====== Supplied data

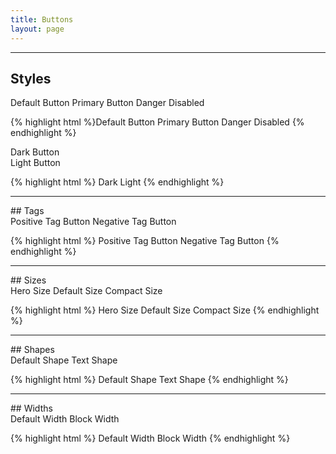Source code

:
 ```yaml
---
title: Buttons
layout: page
---
```


<hr />

## Styles
<div class="m-bottom-3">
	<span role="button" class="m-0 t-center m-right-2__m m-bottom-2 Button">Default Button</span>
	<span role="button" class="m-0 t-center m-right-2__m m-bottom-2 Button Button--primary">Primary Button</span>
	<span role="button" class="m-0 t-center m-right-2__m m-bottom-2 Button Button--danger">Danger</span>
	<span role="button" class="m-0 t-center m-bottom-2 Button Button--disabled">Disabled</span>
</div>

{% highlight html %}<span role="button" class="Button">Default Button</span>
<span role="button" class="Button Button--primary">Primary Button</span>
<span role="button" class="Button Button--danger">Danger</span>
<span role="button" class="Button Button--disabled">Disabled</span>
{% endhighlight %}

<div class="Grid--auto m-bottom-5 m-top-3">
	<div class="p-2 u-border-radius border border-c-g200 t-center">
		<span role="button" class="Button Button--dark">Dark Button</span>
	</div>
		<div class="p-2 u-border-radius bg-c-b700 t-center">
			<span role="button" class="Button m-0 Button--light">Light Button</span>
	</div>
</div>

{% highlight html %}
<span role="button" class="Button Button--dark">Dark</span>
<span role="button" class="Button Button--light">Light</span>
{% endhighlight %}

<hr />
## Tags

<div class="m-bottom-3 t-center t-left__m">
	<span role="button" class="m-0 m-left-4__m m-right-5__m m-bottom-2 Button Button__tag Button__tag" data-label="label">Positive Tag Button</span>
	<span role="button" class="m-0 m-bottom-2 Button Button__tag Button__tag--negative" data-label="label">Negative Tag Button</span>
</div>

{% highlight html %}
<span role="button" class="Button Button__tag Button__tag">Positive Tag Button</span>
<span role="button" class="Button Button__tag Button__tag--negative">Negative Tag Button</span>
{% endhighlight %}

<hr />
## Sizes

<div class="m-bottom-3 u-clearfix">
		<span role="button" class="m-0 m-right-2__m m-bottom-2 Button Button--hero">Hero Size</span>
		<span role="button" class="m-0 m-right-2__m m-bottom-2 Button">Default Size</span>
		<span role="button" class="m-0 m-bottom-2 Button Button--compact">Compact Size</span>
</div>

{% highlight html %}
<span role="button" class="m-bottom-2 Button Button--hero">Hero Size</span>
<span role="button" class="Button">Default Size</span>
<span role="button" class="Button Button--compact">Compact Size</span>
{% endhighlight %}

<hr />
## Shapes

<div class="m-bottom-5">
	<span role="button" class="m-bottom-2 Button">Default Shape</span>
	<span role="button" class=" m-bottom-2 Button Button--text">Text Shape</span>
</div>

{% highlight html %}
<span role="button" class="Button">Default Shape</span>
<span role="button" class="Button Button--text">Text Shape</span>
{% endhighlight %}

<hr />
## Widths

<div class="m-bottom-5">
	<span role="button" class="m-bottom-2 Button">Default Width</span>
	<span role="button" class="m-bottom-2 Button Button--block">Block Width</span>
</div>

{% highlight html %}
<span role="button" class="Button">Default Width</span>
<span role="button" class="Button Button--block">Block Width</span>
{% endhighlight %}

============

# Work to complete:
What is the number of lines in the listing that contain the string "Danger"? Give it alone.

# Output for this task:
2